A Fairfax County man still has a wooden medallion as a memento of the successful containment of the first known outbreak of Ebola in 1976.
Gary Cook was a young foreign service officer when he was tasked with helping coordinate an unprecedented international response to a disease ravaging the small village of Yambuku, in what was then Zaire.
At the time, the unknown virus had no name. A team of scientists and physicians flew in from around the world to treat the illness.

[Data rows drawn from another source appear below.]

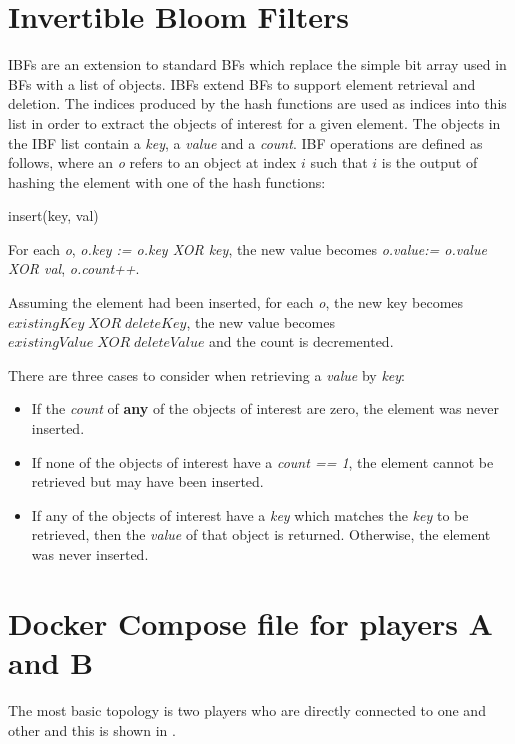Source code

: \begin{appendices}

\chapter{Invertible Bloom Filters}\label{app:IBF}


IBFs are an extension to standard BFs which replace the simple bit array used in BFs with a list of objects. IBFs extend BFs to support element retrieval and deletion. The indices produced by the hash functions are used as indices into this list in order to extract the objects of interest for a given element. The objects in the IBF list contain a \textit{key}, a \textit{value} and a \textit{count}. IBF operations are defined as follows, where an \textit{o} refers to an object at index $i$ such that $i$ is the output of hashing the element with one of the hash functions:

\begin{labeling}{insert(key, val)  }
    \item[\textit{insert(key, val)}] For each \textit{o}, \textit{o.key := o.key XOR key}, the new value becomes \textit{o.value:= o.value XOR val}, \textit{o.count++}. 
    \item[\textit{delete(key)}] Assuming the element had been inserted, for each \textit{o}, the new key becomes $existingKey\;XOR\;deleteKey$, the new value becomes $existingValue\;XOR\;deleteValue$ and the count is decremented.
    \item[\textit{get(key)}] There are three cases to consider when retrieving a \textit{value} by \textit{key}:
    \begin{itemize}
        \item If the \textit{count} of \textbf{any} of the objects of interest are zero, the element was never inserted. 
        \item If none of the objects of interest have a \textit{count == 1}, the element cannot be retrieved but may have been inserted. \item If any of the objects of interest have a \textit{key} which matches the \textit{key} to be retrieved, then the \textit{value} of that object is returned. Otherwise, the element was never inserted.
    \end{itemize}
\end{labeling}





\chapter{Docker Compose file for players A and B}\label{app:docker-two-players}
The most basic topology is two players who are directly connected to one and other and this is shown in . 


\end{appendices}
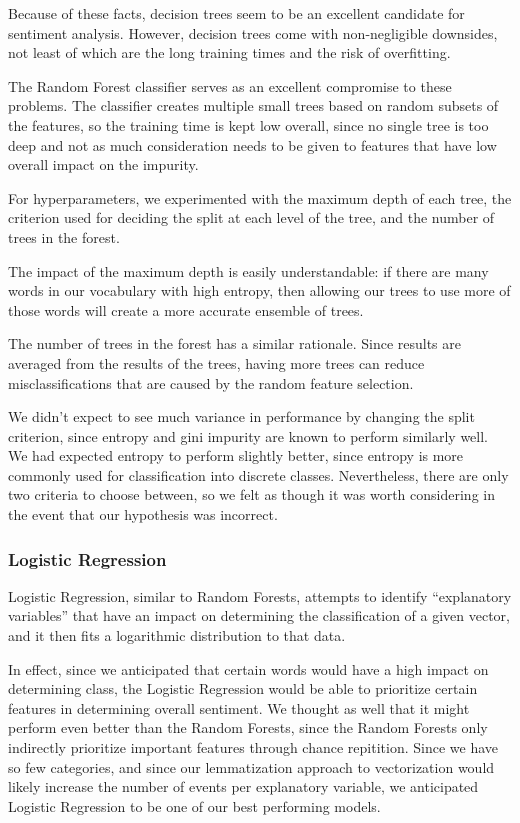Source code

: \documentclass[conference]{IEEEtran}
\begin{document}
Because of these facts, decision trees seem to be an excellent candidate for sentiment analysis. However, decision trees come with non-negligible downsides, not least of which are the long training times and the risk of overfitting.

The Random Forest classifier serves as an excellent compromise to these problems. The classifier creates multiple small trees based on random subsets of the features, so the training time is kept low overall, since no single tree is too deep and not as much consideration needs to be given to features that have low overall impact on the impurity.

For hyperparameters, we experimented with the maximum depth of each tree, the criterion used for deciding the split at each level of the tree, and the number of trees in the forest.

The impact of the maximum depth is easily understandable: if there are many words in our vocabulary with high entropy, then allowing our trees to use more of those words will create a more accurate ensemble of trees.

The number of trees in the forest has a similar rationale. Since results are averaged from the results of the trees, having more trees can reduce misclassifications that are caused by the random feature selection.

We didn't expect to see much variance in performance by changing the split criterion, since entropy and gini impurity are known to perform similarly well. We had expected entropy to perform slightly better, since entropy is more commonly used for classification into discrete classes. Nevertheless, there are only two criteria to choose between, so we felt as though it was worth considering in the event that our hypothesis was incorrect.

\subsubsection{Logistic Regression}

Logistic Regression, similar to Random Forests, attempts to identify ``explanatory variables'' that have an impact on determining the classification of a given vector, and it then fits a logarithmic distribution to that data.

In effect, since we anticipated that certain words would have a high impact on determining class, the Logistic Regression would be able to prioritize certain features in determining overall sentiment. We thought as well that it might perform even better than the Random Forests, since the Random Forests only indirectly prioritize important features through chance repitition. Since we have so few categories, and since our lemmatization approach to vectorization would likely increase the number of events per explanatory variable, we anticipated Logistic Regression to be one of our best performing models.
\end{document}
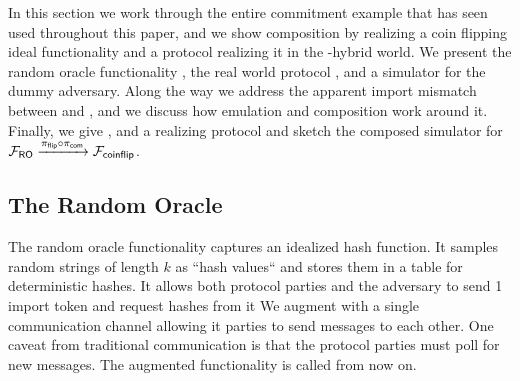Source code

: In this section we work through the entire commitment example that has seen used throughout this paper, and we show composition by realizing a coin flipping ideal functionality \Fflip and a protocol realizing it in the \Fcom-hybrid world.
We present the random oracle functionality \Fro, the real world protocol , and a simulator for the dummy adversary.
Along the way we address the apparent import mismatch between \Fcom and \Fro, and we discuss how emulation and composition work around it.
Finally, we give \Fflip, and a realizing protocol and sketch the composed simulator for $\mathcal{F}_{{\mathsf {RO}}} \xrightarrow{\pi_{{\mathsf {flip}}} \circ \pi_{{\mathsf {com}}}} \mathcal{F}_{{\mathsf {coinflip}}}$.

\subsection{The Random Oracle}
The random oracle functionality captures an idealized hash function. It samples random strings of length $k$ as ``hash values`` and stores them in a table for deterministic hashes.
It allows both protocol parties and the adversary to send 1 import token and request hashes from it
We augment \Fro with a single communication channel allowing it parties to send messages to each other. One caveat from traditional communication
is that the protocol parties must poll \Fro for new messages. The augmented functionality is called \Fropp from now on.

"It fell to this team to actually name the virus, since it was determined that it was a new virus and it needed a new name," Cook said.
"And we knew that if we named it Yambuku after the village, that village would be forever stigmatized. We didn't want that," he said. "So we heard about a river that was not too far away, called Ebola. And that became the name of the disease."
Lessons from the 1976 outbreak are the subject of an article titled "Ebola Then and Now," published last month in the New England Journal of Medicine and illustrated with photos taken by co-author Dr. Joel Bremen.
It describes the early teamwork by Zaire's own medical community, coupled with hands-on clinical work by international physicians, nurses and scientists who had earned the trust of patients and their families.
Gary Cook remembers them as heroes.
"We had the 18 come in from the Centers for Disease Control, and I still remember the names of those heroes," he said. "They were dedicated and as young as I was, many of them."
Cook says it wasn't until much later that he realized the magnitude of what they had dealt with.